Oct 6, 2011 07:40 GMT  ·  By

Steve Jobs, one of the great leaders and visionaries of our times, has passed away leaving his fans, his company and his competitors in mourning. There's hardly anyone in the tech world, and beyond, that haven't expressed their thoughts and regrets, from US President Obama to long time adversary Bill Gates.

Perhaps a better measure of his greatness is the response not from his friends and colleagues, but from his competitors.

Google and Apple have shared a checkered history, but have been allies longer than they have been at odds.

Former Google CEO and current Executive Chairman Eric Schmidt sat on the Apple board for several years until the two companies had too many competing products for that to work.

Even as they became bigger competitors, Google and Apple worked together to bring Google apps and services to the iPhone and iPad, from the search app to Google Maps.

And even as the two companies spat, sometimes publicly, they maintained a mutual respect, as Google's founders would tell you.

Larry Page, thanked Steve for reaching out to him and offering advice as he became CEO of Google, earlier this year, even as Google and Apple battled on so many fields.

"I am very, very sad to hear the news about Steve. He was a great man with incredible achievements and amazing brilliance. He always seemed to be able to say in very few words what you actually should have been thinking before you thought it," Larry Page said in his message on Google+.

"His focus on the user experience above all else has always been an inspiration to me. He was very kind to reach out to me as I became CEO of Google and spend time offering his advice and knowledge even though he was not at all well. My thoughts and Google's are with his family and the whole Apple family," he added.

Sergey Brin, the second Google cofounder also had some things to say about Jobs' passing.

"From the earliest days of Google, whenever Larry and I sought inspiration for vision and leadership, we needed to look no farther than Cupertino," Brin wrote.

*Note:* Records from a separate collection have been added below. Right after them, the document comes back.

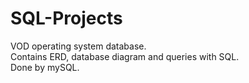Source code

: # SQL-Projects  
VOD operating system database.  
Contains ERD, database diagram and queries with SQL.  
Done by mySQL.  
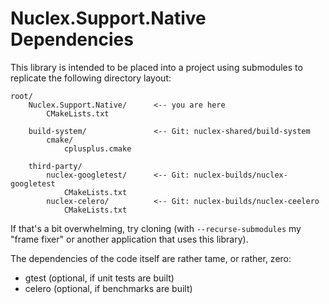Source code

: Nuclex.Support.Native Dependencies
===================================

This library is intended to be placed into a project using submodules to replicate
the following directory layout:

    root/
        Nuclex.Support.Native/      <-- you are here
            CMakeLists.txt

        build-system/               <-- Git: nuclex-shared/build-system
            cmake/
                cplusplus.cmake

        third-party/
            nuclex-googletest/      <-- Git: nuclex-builds/nuclex-googletest
                CMakeLists.txt
            nuclex-celero/          <-- Git: nuclex-builds/nuclex-ceelero
                CMakeLists.txt

If that's a bit overwhelming, try cloning (with `--recurse-submodules` my "frame fixer"
or another application that uses this library).

The dependencies of the code itself are rather tame, or rather, zero:

  * gtest (optional, if unit tests are built)
  * celero (optional, if benchmarks are built)
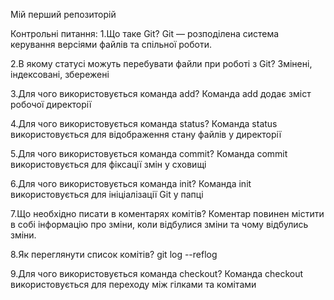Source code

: Мій перший репозиторій

Контрольні питання:
1.Що таке Git? 
Git — розподілена система керування версіями файлів та спільної роботи.

2.В якому статусі можуть перебувати файли при роботі з Git?
Змінені, індексовані, збережені

3.Для чого використовується  команда add? 
Команда add додає зміст робочої директорії

4.Для чого використовується  команда status?
Команда status використовується для відображення стану файлів у директорії

5.Для чого використовується  команда commit? 
Команда commit використовується для фіксації змін у сховищі

6.Для чого використовується команда init? 
Команда init використовується для ініціалізації Git у папці

7.Що необхідно писати в коментарях комітів? 
Коментар повинен містити в собі інформацію про зміни, коли відбулися зміни та чому відбулись зміни.

8.Як переглянути список комітів? 
git log --reflog

9.Для чого використовується  команда checkout?
Команда checkout використовується для переходу між гілками та комітами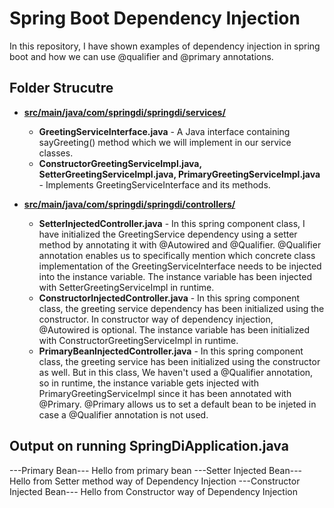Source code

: # Spring Boot Dependency Injection
In this repository, I have shown examples of dependency injection in spring boot and how we can use @qualifier and @primary annotations.

## Folder Strucutre
- [**src/main/java/com/springdi/springdi/services/**](https://github.com/kunal-gohrani/spring-boot-dependency-injection/tree/master/src/main/java/com/springdi/springdi/services)
    - **GreetingServiceInterface.java** - A Java interface containing sayGreeting() method which we will implement in our service classes.
    - **ConstructorGreetingServiceImpl.java, SetterGreetingServiceImpl.java, PrimaryGreetingServiceImpl.java** - Implements GreetingServiceInterface and its methods.

- [**src/main/java/com/springdi/springdi/controllers/**](https://github.com/kunal-gohrani/spring-boot-dependency-injection/tree/master/src/main/java/com/springdi/springdi/controllers)
    - **SetterInjectedController.java** - In this spring component class, I have initialized the GreetingService dependency using a setter method by annotating it with @Autowired and @Qualifier. @Qualifier annotation enables us to specifically mention which concrete class implementation of the GreetingServiceInterface needs to be injected into the instance variable. The instance variable has been injected with SetterGreetingServiceImpl in runtime.
    - **ConstructorInjectedController.java** - In this spring component class, the greeting service dependency has been initialized using the constructor. In constructor way of dependency injection, @Autowired is optional. The instance variable has been initialized with ConstructorGreetingServiceImpl in runtime.
    - **PrimaryBeanInjectedController.java** - In this spring component class, the greeting service has been initialized using the constructor as well. But in this class, We haven't used a @Qualifier annotation, so in runtime, the instance variable gets injected with PrimaryGreetingServiceImpl since it has been annotated with @Primary. @Primary allows us to set a default bean to be injeted in case a @Qualifier annotation is not used.

## Output on running SpringDiApplication.java
---Primary Bean---
Hello from primary bean
---Setter Injected Bean---
Hello from Setter method way of Dependency Injection
---Constructor Injected Bean---
Hello from Constructor way of Dependency Injection

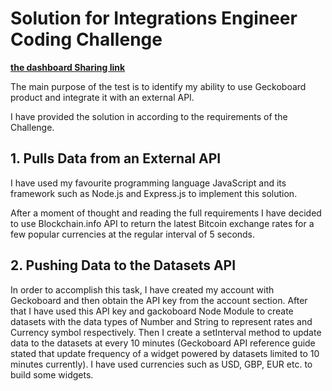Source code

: # Solution for Integrations Engineer Coding Challenge

**[the dashboard Sharing link](https://hasan.geckoboard.com/dashboards/6E2A8DF6473A232F)**

The main purpose of the test is to identify my ability to use Geckoboard product and integrate
it with an external API.

I have provided the solution in according to the requirements of the Challenge.

## 1. Pulls Data from an External API

I have used my favourite programming language JavaScript and its framework such as Node.js and Express.js
to implement this solution. 

After a moment of thought and reading the full requirements I have decided to use Blockchain.info API to 
return the latest Bitcoin exchange rates for a few popular currencies at the regular interval of 5 seconds.


## 2. Pushing Data to the Datasets API 

In order to accomplish this task, I have created my account with Geckoboard and then obtain the API key from 
the account section. After that I have used this API key and gackoboard Node Module to create datasets with the 
data types of Number and String to represent rates and Currency symbol respectively. Then I create a setInterval
method to update data to the datasets at every 10 minutes (Geckoboard API reference guide stated that update frequency
of a widget powered by datasets limited to 10 minutes currently). I have used currencies such as USD, GBP, EUR etc.
to build some widgets.

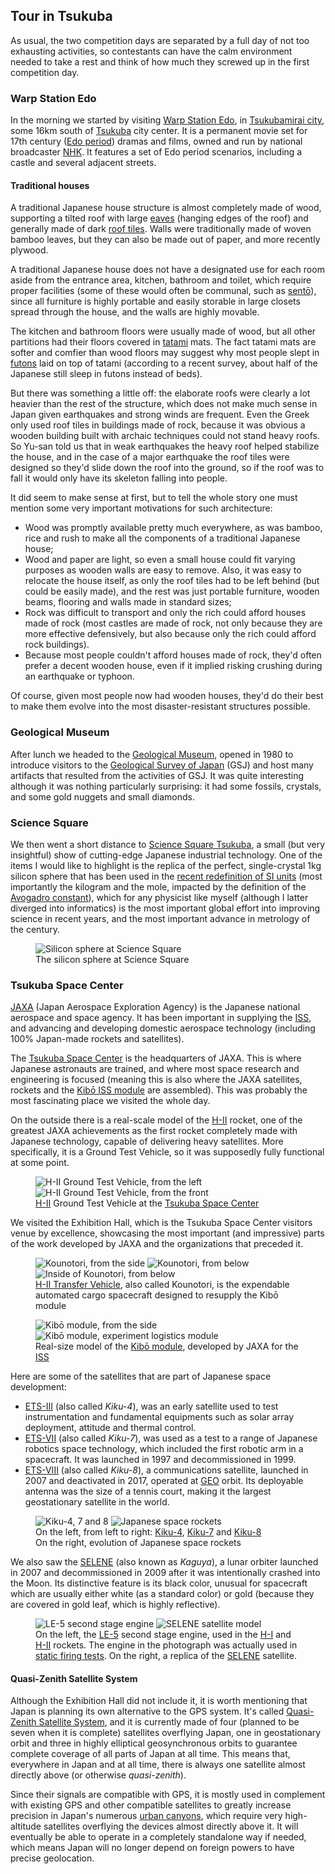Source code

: ## Tour in Tsukuba

As usual, the two competition days are separated by a full day of not too exhausting activities, so contestants can have the calm environment needed to take a rest and think of how much they screwed up in the first competition day.

### Warp Station Edo

In the morning we started by visiting [Warp Station Edo](https://en.japantravel.com/ibaraki/warp-station-edo/16311), in [Tsukubamirai city](https://en.wikipedia.org/wiki/Tsukubamirai,_Ibaraki), some 16km south of [Tsukuba](https://en.wikipedia.org/wiki/Tsukuba,_Ibaraki) city center. It is a permanent movie set for 17th century ([Edo period](https://en.wikipedia.org/wiki/Edo_period)) dramas and films, owned and run by national broadcaster [NHK](https://en.wikipedia.org/wiki/NHK). It features a set of Edo period scenarios, including a castle and several adjacent streets.

#### Traditional houses

A traditional Japanese house structure is almost completely made of wood, supporting a tilted roof with large [eaves](https://en.wikipedia.org/wiki/Eaves) (hanging edges of the roof) and generally made of dark [roof tiles](https://en.wikipedia.org/wiki/Roof_tiles). Walls were traditionally made of woven bamboo leaves, but they can also be made out of paper, and more recently plywood.

A traditional Japanese house does not have a designated use for each room aside from the entrance area, kitchen, bathroom and toilet, which require proper facilities (some of these would often be communal, such as [sentō](https://en.wikipedia.org/wiki/Sent%C5%8D)), since all furniture is highly portable and easily storable in large closets spread through the house, and the walls are highly movable.

The kitchen and bathroom floors were usually made of wood, but all other partitions had their floors covered in [tatami](https://en.wikipedia.org/wiki/Tatami) mats. The fact tatami mats are softer and comfier than wood floors may suggest why most people slept in [futons](https://en.wikipedia.org/wiki/Futon) laid on top of tatami (according to a recent survey, about half of the Japanese still sleep in futons instead of beds).

But there was something a little off: the elaborate roofs were clearly a lot heavier than the rest of the structure, which does not make much sense in Japan given earthquakes and strong winds are frequent. Even the Greek only used roof tiles in buildings made of rock, because it was obvious a wooden building built with archaic techniques could not stand heavy roofs. So Yu-san told us that in weak earthquakes the heavy roof helped stabilize the house, and in the case of a major earthquake the roof tiles were designed so they'd slide down the roof into the ground, so if the roof was to fall it would only have its skeleton falling into people.

It did seem to make sense at first, but to tell the whole story one must mention some very important motivations for such architecture:
- Wood was promptly available pretty much everywhere, as was bamboo, rice and rush to make all the components of a traditional Japanese house;
- Wood and paper are light, so even a small house could fit varying purposes as wooden walls are easy to remove. Also, it was easy to relocate the house itself, as only the roof tiles had to be left behind (but could be easily made), and the rest was just portable furniture, wooden beams, flooring and walls made in standard sizes;
- Rock was difficult to transport and only the rich could afford houses made of rock (most castles are made of rock, not only because they are more effective defensively, but also because only the rich could afford rock buildings).
- Because most people couldn't afford houses made of rock, they'd often prefer a decent wooden house, even if it implied risking crushing during an earthquake or typhoon.

Of course, given most people now had wooden houses, they'd do their best to make them evolve into the most disaster-resistant structures possible.

### Geological Museum

After lunch we headed to the [Geological Museum](https://www.gsj.jp/Muse/en/), opened in 1980 to introduce visitors to the [Geological Survey of Japan](https://www.gsj.jp/en/) (GSJ) and host many artifacts that resulted from the activities of GSJ. It was quite interesting although it was nothing particularly surprising: it had some fossils, crystals, and some gold nuggets and small diamonds.

### Science Square

We then went a short distance to [Science Square Tsukuba](https://www.aist.go.jp/sst/en/), a small (but very insightful) show of cutting-edge Japanese industrial technology. One of the items I would like to highlight is the replica of the perfect, single-crystal 1kg silicon sphere that has been used in the [recent redefinition of SI units](https://en.wikipedia.org/wiki/2019_redefinition_of_the_SI_base_units) (most importantly the kilogram and the mole, impacted by the definition of the [Avogadro constant](https://en.wikipedia.org/wiki/Avogadro_constant)), which for any physicist like myself (although I latter diverged into informatics) is the most important global effort into improving science in recent years, and the most important advance in metrology of the century.

<figure>
    <img  class="discrete" src="https://i.imgur.com/k9vUcyQ.jpg" alt="Silicon sphere at Science Square">
    <figcaption>The silicon sphere at Science Square</figcaption>
</figure>

### Tsukuba Space Center

[JAXA](https://global.jaxa.jp/) (Japan Aerospace Exploration Agency) is the Japanese national aerospace and space agency. It has been important in supplying the [ISS](https://en.wikipedia.org/wiki/International_Space_Station), and advancing and developing domestic aerospace technology (including 100% Japan-made rockets and satellites).

The [Tsukuba Space Center](https://en.wikipedia.org/wiki/Tsukuba_Space_Center) is the headquarters of JAXA. This is where Japanese astronauts are trained, and where most space research and engineering is focused (meaning this is also where the JAXA satellites, rockets and the [Kibō ISS module](https://en.wikipedia.org/wiki/Kib%C5%8D_(ISS_module)) are assembled). This was probably the most fascinating place we visited the whole day.

On the outside there is a real-scale model of the [H-II](https://en.wikipedia.org/wiki/H-II) rocket, one of the greatest JAXA achievements as the first rocket completely made with Japanese technology, capable of delivering heavy satellites. More specifically, it is a Ground Test Vehicle, so it was supposedly fully functional at some point.

<figure>
    <img src="https://i.imgur.com/Nu2dkMH.jpg" alt="H-II Ground Test Vehicle, from the left">
    <img src="https://i.imgur.com/4yuBkyz.jpg" alt="H-II Ground Test Vehicle, from the front">
    <figcaption><a href="https://en.wikipedia.org/wiki/H-II">H-II</a> Ground Test Vehicle at the <a href="https://en.wikipedia.org/wiki/Tsukuba_Space_Center">Tsukuba Space Center</a></figcaption>
</figure>

We visited the Exhibition Hall, which is the Tsukuba Space Center visitors venue by excellence, showcasing the most important (and impressive) parts of the work developed by JAXA and the organizations that preceded it.

<figure>
    <div class="flex-row">
        <img src="https://i.imgur.com/MNhm9Fn.jpg" alt="Kounotori, from the side">
        <img src="https://i.imgur.com/r5c9XJj.jpg" alt="Kounotori, from below">
        <img src="https://i.imgur.com/XZCSD9n.jpg" alt="Inside of Kounotori, from below">
    </div>
    <figcaption><a href="https://en.wikipedia.org/wiki/H-II_Transfer_Vehicle">H-II Transfer Vehicle</a>, also called <emp>Kounotori</emp>, is the expendable automated cargo spacecraft designed to resupply the Kibō module</figcaption>
</figure>

<figure>
    <div class="flex-row">
        <img style="flex: 1.3333;" src="https://i.imgur.com/6cMzExZ.jpg" alt="Kibō module, from the side">
        <img style="flex: 0.7500;" src="https://i.imgur.com/uUk6KeK.jpg" alt="Kibō module, experiment logistics module">
    </div>
    <figcaption>Real-size model of the <a href="https://en.wikipedia.org/wiki/Kib%C5%8D_(ISS_module)">Kibō module</a>, developed by JAXA for the <a href="https://en.wikipedia.org/wiki/International_Space_Station">ISS</a></figcaption>
</figure>

Here are some of the satellites that are part of Japanese space development:
- [ETS-III](https://space.skyrocket.de/doc_sdat/ets-3.htm) (also called *Kiku-4*), was an early satellite used to test instrumentation and fundamental equipments such as solar array deployment, attitude and thermal control.
- [ETS-VII](https://en.wikipedia.org/wiki/ETS-VII) (also called *Kiku-7*), was used as a test to a range of Japanese robotics space technology, which included the first robotic arm in a spacecraft. It was launched in 1997 and decommissioned in 1999.
- [ETS-VIII](https://en.wikipedia.org/wiki/ETS-VIII) (also called *Kiku-8*), a communications satellite, launched in 2007 and deactivated in 2017, operated at [GEO](https://en.wikipedia.org/wiki/Geosynchronous_orbit) orbit. Its deployable antenna was the size of a tennis court, making it the largest geostationary satellite in the world.

<figure>
    <div class="flex-row">
        <img src="https://i.imgur.com/yOwIWaQ.jpg" alt="Kiku-4, 7 and 8">
        <img src="https://i.imgur.com/AMcQ9C5.jpg" alt="Japanese space rockets">
    </div>
    <figcaption>On the left, from left to right: <a href="https://space.skyrocket.de/doc_sdat/ets-3.htm">Kiku-4</a>, <a href="https://en.wikipedia.org/wiki/ETS-VII">Kiku-7</a> and <a href="https://en.wikipedia.org/wiki/ETS-VIII">Kiku-8</a><br>
    On the right, evolution of Japanese space rockets</figcaption>
</figure>

We also saw the [SELENE](https://en.wikipedia.org/wiki/SELENE) (also known as *Kaguya*), a lunar orbiter launched in 2007 and decommissioned in 2009 after it was intentionally crashed into the Moon. Its distinctive feature is its black color, unusual for spacecraft which are usually either white (as a standard color) or gold (because they are covered in gold leaf, which is highly reflective).

<figure>
    <div class="flex-row">
        <img src="https://i.imgur.com/bq6NYws.jpg" alt="LE-5 second stage engine">
        <img src="https://i.imgur.com/HGqqqkD.jpg" alt="SELENE satellite model">
    </div>
    <figcaption>
        On the left, the <a href="https://en.wikipedia.org/wiki/LE-5">LE-5</a> second stage engine, used in the <a href="https://en.wikipedia.org/wiki/H-I">H-I</a> and <a href="https://en.wikipedia.org/wiki/H-II">H-II</a> rockets. The engine in the photograph was actually used in <a href="https://en.wikipedia.org/wiki/Launch_vehicle_system_tests#Static_fire">static firing tests</a>. On the right, a replica of the <a href="https://en.wikipedia.org/wiki/SELENE">SELENE</a> satellite.
    </figcaption>
</figure>

#### Quasi-Zenith Satellite System

Although the Exhibition Hall did not include it, it is worth mentioning that Japan is planning its own alternative to the GPS system. It's called [Quasi-Zenith Satellite System](https://en.wikipedia.org/wiki/Quasi-Zenith_Satellite_System), and it is currently made of four (planned to be seven when it is complete) satellites overflying Japan, one in geostationary orbit and three in highly elliptical geosynchronous orbits to guarantee complete coverage of all parts of Japan at all time. This means that, everywhere in Japan and at all time, there is always one satellite almost directly above (or otherwise *quasi-zenith*).

Since their signals are compatible with GPS, it is mostly used in complement with existing GPS and other compatible satellites to greatly increase precision in Japan's numerous [urban canyons](https://en.wikipedia.org/wiki/Urban_canyon), which require very high-altitude satellites overflying the devices almost directly above it. It will eventually be able to operate in a completely standalone way if needed, which means Japan will no longer depend on foreign powers to have precise geolocation.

"Steve, your passion for excellence is felt by anyone who has ever touched an Apple product (including the macbook I am writing this on right now). And I have witnessed it in person the few times we have met," he said.

"On behalf of all of us at Google and more broadly in technology, you will be missed very much. My condolences to family, friends, and colleagues at Apple," he added.

But beyond words, Google is doing something it has never done in its history, it's using its homepage to show its respects with a simple message "Steve Jobs, 1955 - 2011" and a link to Apple.com, the first time the company has linked to any commercial entity, other than Google, on the homepage.

UPDATE: Erich Schmidt had some things to say about Jobs as well.

“Today is very sad for all of us. Steve defined a generation of style and technology that’s unlikely to be matched again. Steve was so charismatically brilliant that he inspired people to do the impossible, and he will be remembered as the greatest computer innovator in history,” he said.

"Steve Jobs is the most successful CEO in the U.S. of the last 25 years. He uniquely combined an artists touch and an engineers vision to build an extraordinary company… one of the greatest American leaders in history."